SOURCE DATA Block Start

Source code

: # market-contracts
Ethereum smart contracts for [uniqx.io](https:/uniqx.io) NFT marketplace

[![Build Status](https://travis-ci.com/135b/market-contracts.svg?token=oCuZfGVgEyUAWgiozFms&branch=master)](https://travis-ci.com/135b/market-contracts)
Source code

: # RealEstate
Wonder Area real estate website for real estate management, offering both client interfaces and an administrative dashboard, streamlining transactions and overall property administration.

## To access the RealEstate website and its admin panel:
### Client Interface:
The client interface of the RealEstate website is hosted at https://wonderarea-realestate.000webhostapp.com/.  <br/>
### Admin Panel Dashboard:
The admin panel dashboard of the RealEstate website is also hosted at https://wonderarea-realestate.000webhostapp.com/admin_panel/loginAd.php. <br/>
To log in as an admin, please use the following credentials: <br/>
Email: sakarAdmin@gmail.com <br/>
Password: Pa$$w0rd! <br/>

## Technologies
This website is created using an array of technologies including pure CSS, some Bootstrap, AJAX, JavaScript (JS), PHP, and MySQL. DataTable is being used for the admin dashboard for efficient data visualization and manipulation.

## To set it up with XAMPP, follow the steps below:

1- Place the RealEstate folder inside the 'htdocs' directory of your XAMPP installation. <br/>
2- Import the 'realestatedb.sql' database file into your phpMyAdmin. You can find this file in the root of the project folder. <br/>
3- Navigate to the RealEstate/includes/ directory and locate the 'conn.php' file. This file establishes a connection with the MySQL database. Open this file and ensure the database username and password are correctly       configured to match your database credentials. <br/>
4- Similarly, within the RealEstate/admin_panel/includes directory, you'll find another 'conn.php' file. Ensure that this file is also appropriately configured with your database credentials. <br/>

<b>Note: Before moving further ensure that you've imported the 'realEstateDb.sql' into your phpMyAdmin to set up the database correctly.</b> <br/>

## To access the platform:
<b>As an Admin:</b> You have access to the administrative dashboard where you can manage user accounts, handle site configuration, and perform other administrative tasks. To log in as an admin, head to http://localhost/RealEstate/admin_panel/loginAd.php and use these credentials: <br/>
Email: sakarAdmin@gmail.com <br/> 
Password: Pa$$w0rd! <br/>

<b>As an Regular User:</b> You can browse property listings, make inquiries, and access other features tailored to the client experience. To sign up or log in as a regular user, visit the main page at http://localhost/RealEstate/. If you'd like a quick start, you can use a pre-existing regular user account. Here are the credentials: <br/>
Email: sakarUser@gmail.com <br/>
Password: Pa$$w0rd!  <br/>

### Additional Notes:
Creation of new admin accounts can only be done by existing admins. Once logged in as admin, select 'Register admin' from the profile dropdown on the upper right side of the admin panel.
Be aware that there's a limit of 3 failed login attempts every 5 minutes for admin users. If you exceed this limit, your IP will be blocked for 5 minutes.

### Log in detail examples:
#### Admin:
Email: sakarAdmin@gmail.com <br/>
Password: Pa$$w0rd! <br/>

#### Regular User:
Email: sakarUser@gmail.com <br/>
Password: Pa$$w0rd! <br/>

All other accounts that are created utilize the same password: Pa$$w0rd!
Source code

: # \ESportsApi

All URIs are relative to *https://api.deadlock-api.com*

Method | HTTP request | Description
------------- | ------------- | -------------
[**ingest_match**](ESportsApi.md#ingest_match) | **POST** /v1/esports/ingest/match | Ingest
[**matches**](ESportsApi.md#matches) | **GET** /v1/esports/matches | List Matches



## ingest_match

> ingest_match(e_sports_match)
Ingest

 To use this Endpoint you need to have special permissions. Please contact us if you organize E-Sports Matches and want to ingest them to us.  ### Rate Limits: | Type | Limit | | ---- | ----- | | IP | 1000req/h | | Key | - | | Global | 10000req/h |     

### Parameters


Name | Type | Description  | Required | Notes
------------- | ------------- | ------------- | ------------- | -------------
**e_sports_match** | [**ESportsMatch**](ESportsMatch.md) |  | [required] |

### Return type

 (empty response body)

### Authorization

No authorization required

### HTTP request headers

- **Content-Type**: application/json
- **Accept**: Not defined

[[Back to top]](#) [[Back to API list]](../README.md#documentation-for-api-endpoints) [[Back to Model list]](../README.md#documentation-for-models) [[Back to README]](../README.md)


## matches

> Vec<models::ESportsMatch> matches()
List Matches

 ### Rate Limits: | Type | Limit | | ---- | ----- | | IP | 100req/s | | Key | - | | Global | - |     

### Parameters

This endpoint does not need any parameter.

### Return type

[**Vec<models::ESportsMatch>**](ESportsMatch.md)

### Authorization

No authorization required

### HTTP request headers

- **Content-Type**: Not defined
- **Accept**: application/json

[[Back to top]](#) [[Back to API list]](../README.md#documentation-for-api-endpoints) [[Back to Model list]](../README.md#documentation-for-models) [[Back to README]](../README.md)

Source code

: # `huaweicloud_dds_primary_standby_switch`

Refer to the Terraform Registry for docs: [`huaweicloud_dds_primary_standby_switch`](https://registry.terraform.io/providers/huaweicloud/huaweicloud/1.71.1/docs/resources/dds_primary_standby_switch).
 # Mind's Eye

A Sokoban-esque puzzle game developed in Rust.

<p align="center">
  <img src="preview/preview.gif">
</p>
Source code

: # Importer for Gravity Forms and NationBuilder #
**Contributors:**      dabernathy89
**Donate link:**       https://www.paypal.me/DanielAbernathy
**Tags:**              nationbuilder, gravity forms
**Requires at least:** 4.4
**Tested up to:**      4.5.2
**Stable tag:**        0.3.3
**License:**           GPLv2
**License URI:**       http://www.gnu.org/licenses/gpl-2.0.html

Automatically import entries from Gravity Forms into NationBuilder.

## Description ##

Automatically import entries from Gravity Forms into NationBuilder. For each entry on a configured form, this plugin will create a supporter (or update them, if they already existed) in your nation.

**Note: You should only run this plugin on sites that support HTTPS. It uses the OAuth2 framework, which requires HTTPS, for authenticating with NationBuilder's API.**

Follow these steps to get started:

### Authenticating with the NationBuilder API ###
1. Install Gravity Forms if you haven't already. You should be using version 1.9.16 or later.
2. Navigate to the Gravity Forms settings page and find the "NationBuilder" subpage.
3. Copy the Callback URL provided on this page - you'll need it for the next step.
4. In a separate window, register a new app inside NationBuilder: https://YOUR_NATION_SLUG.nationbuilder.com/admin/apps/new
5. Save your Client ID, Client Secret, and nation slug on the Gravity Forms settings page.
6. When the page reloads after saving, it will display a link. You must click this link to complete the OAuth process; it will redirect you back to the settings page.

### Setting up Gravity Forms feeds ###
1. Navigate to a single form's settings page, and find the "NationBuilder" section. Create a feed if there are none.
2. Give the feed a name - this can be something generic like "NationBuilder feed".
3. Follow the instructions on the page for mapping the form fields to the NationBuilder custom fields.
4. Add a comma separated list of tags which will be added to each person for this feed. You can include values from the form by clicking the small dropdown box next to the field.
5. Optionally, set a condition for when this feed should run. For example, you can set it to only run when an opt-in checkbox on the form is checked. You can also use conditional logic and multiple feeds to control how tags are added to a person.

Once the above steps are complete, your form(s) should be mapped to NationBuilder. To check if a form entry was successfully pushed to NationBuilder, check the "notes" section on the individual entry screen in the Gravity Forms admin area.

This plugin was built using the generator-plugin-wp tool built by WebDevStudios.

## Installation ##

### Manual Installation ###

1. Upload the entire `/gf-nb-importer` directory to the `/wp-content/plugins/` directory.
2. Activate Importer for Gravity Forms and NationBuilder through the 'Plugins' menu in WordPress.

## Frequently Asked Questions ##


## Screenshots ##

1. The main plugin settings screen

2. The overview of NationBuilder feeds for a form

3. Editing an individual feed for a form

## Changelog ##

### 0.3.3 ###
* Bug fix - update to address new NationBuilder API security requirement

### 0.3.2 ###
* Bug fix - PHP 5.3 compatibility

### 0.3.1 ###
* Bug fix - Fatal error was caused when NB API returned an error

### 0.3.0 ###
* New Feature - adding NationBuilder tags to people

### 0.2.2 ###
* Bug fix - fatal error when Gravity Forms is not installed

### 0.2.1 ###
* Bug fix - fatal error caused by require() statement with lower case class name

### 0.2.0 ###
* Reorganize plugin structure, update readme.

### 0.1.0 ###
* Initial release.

SOURCE DATA Block End

▸ REQUIRED ACTION
Here the output must be the lines above from the line with "at least:** 4.4" to the line with "4. Add a comma", both included, duplicated word for word and nothing else.

▸ ANSWER SPACE
**Requires at least:** 4.4
**Tested up to:**      4.5.2
**Stable tag:**        0.3.3
**License:**           GPLv2
**License URI:**       http://www.gnu.org/licenses/gpl-2.0.html

Automatically import entries from Gravity Forms into NationBuilder.

## Description ##

Automatically import entries from Gravity Forms into NationBuilder. For each entry on a configured form, this plugin will create a supporter (or update them, if they already existed) in your nation.

**Note: You should only run this plugin on sites that support HTTPS. It uses the OAuth2 framework, which requires HTTPS, for authenticating with NationBuilder's API.**

Follow these steps to get started:

### Authenticating with the NationBuilder API ###
1. Install Gravity Forms if you haven't already. You should be using version 1.9.16 or later.
2. Navigate to the Gravity Forms settings page and find the "NationBuilder" subpage.
3. Copy the Callback URL provided on this page - you'll need it for the next step.
4. In a separate window, register a new app inside NationBuilder: https://YOUR_NATION_SLUG.nationbuilder.com/admin/apps/new
5. Save your Client ID, Client Secret, and nation slug on the Gravity Forms settings page.
6. When the page reloads after saving, it will display a link. You must click this link to complete the OAuth process; it will redirect you back to the settings page.

### Setting up Gravity Forms feeds ###
1. Navigate to a single form's settings page, and find the "NationBuilder" section. Create a feed if there are none.
2. Give the feed a name - this can be something generic like "NationBuilder feed".
3. Follow the instructions on the page for mapping the form fields to the NationBuilder custom fields.
4. Add a comma separated list of tags which will be added to each person for this feed. You can include values from the form by clicking the small dropdown box next to the field.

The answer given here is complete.